─── Supplied entries ───

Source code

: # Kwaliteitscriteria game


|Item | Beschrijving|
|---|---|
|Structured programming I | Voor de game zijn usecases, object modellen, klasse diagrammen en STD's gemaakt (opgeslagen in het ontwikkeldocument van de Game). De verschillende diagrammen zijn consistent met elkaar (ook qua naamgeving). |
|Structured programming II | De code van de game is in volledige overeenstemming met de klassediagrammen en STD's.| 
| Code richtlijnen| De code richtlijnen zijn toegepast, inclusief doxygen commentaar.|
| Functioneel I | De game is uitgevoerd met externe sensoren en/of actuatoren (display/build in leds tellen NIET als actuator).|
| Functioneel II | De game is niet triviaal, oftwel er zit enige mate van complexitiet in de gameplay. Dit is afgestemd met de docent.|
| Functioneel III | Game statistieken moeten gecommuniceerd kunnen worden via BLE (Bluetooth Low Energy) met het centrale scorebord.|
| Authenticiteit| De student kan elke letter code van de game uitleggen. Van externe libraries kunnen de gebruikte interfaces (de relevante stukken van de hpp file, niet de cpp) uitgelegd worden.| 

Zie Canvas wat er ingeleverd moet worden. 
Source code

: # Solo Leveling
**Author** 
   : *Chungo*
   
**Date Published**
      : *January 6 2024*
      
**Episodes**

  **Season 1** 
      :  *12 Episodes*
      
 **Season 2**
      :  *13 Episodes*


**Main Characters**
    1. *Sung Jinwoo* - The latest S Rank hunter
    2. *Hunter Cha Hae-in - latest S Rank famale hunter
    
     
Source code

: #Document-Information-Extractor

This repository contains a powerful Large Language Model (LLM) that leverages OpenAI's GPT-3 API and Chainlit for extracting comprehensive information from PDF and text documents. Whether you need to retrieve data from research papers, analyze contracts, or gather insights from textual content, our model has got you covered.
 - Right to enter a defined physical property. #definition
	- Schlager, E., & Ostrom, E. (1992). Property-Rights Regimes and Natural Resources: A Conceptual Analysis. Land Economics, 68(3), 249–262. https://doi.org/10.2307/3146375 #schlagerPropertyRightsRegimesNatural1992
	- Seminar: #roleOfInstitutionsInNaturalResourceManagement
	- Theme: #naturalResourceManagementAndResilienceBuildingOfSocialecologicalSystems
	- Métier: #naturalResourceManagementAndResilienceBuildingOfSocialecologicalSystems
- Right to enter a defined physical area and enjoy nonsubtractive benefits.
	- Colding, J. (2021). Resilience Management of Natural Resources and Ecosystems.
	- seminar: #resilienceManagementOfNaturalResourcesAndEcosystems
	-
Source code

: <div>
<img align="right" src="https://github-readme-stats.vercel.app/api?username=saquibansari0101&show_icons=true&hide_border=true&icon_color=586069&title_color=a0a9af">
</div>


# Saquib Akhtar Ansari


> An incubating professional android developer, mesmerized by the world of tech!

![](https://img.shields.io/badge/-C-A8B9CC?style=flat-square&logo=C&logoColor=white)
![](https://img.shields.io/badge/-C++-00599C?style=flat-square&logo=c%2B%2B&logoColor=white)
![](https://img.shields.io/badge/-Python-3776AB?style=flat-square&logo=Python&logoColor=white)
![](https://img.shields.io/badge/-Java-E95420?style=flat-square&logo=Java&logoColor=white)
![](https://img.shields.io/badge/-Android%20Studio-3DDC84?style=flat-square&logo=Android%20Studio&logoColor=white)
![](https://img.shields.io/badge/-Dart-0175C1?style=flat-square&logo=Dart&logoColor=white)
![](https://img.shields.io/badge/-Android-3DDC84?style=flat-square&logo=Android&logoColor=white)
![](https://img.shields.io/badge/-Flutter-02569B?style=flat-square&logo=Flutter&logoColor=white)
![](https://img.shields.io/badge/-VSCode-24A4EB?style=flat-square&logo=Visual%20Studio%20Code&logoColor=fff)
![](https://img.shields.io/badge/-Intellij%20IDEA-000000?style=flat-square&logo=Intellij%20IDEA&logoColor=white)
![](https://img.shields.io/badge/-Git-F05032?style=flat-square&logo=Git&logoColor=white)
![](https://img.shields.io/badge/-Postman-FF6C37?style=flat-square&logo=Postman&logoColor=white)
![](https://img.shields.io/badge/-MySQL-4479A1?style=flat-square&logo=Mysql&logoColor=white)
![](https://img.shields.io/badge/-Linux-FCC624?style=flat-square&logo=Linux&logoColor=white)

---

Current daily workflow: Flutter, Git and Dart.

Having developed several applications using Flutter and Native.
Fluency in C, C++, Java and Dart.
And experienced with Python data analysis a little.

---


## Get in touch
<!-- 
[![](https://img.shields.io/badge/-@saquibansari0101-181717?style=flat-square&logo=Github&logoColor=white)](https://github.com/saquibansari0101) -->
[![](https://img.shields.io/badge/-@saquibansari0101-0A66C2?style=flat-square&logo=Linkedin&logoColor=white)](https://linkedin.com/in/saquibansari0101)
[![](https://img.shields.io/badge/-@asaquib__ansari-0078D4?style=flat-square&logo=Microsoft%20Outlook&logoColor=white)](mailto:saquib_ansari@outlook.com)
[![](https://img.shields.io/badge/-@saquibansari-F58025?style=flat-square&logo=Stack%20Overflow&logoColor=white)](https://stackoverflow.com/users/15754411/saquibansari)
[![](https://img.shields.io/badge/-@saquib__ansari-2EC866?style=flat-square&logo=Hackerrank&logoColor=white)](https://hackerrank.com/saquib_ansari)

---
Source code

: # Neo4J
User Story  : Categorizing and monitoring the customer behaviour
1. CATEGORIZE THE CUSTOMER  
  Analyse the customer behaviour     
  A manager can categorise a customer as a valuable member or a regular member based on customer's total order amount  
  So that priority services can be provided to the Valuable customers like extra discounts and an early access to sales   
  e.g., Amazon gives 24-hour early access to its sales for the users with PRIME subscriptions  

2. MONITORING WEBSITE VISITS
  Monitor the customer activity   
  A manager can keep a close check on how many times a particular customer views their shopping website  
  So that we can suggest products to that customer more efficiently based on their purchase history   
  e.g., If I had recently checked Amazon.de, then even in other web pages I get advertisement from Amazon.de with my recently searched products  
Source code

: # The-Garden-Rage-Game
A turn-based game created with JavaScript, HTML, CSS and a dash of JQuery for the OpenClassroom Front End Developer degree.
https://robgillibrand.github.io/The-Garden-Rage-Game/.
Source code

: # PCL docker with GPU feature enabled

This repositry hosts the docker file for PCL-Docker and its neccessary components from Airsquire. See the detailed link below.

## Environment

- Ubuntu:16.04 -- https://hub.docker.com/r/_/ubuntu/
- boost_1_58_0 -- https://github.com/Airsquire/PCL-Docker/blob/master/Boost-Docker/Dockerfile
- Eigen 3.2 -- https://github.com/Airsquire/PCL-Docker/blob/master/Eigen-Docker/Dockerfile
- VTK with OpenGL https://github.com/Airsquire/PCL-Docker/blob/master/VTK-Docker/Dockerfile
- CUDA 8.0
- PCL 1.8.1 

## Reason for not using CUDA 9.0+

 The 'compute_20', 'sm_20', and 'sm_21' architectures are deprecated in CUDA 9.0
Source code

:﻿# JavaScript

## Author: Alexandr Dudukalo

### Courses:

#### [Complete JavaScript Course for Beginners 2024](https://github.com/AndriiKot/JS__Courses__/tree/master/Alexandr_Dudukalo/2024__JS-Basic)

───

**Assignment:**
Within the listing above, the lines holding "programming" should be counted. Give only the number.

**Response to the exercise:**
2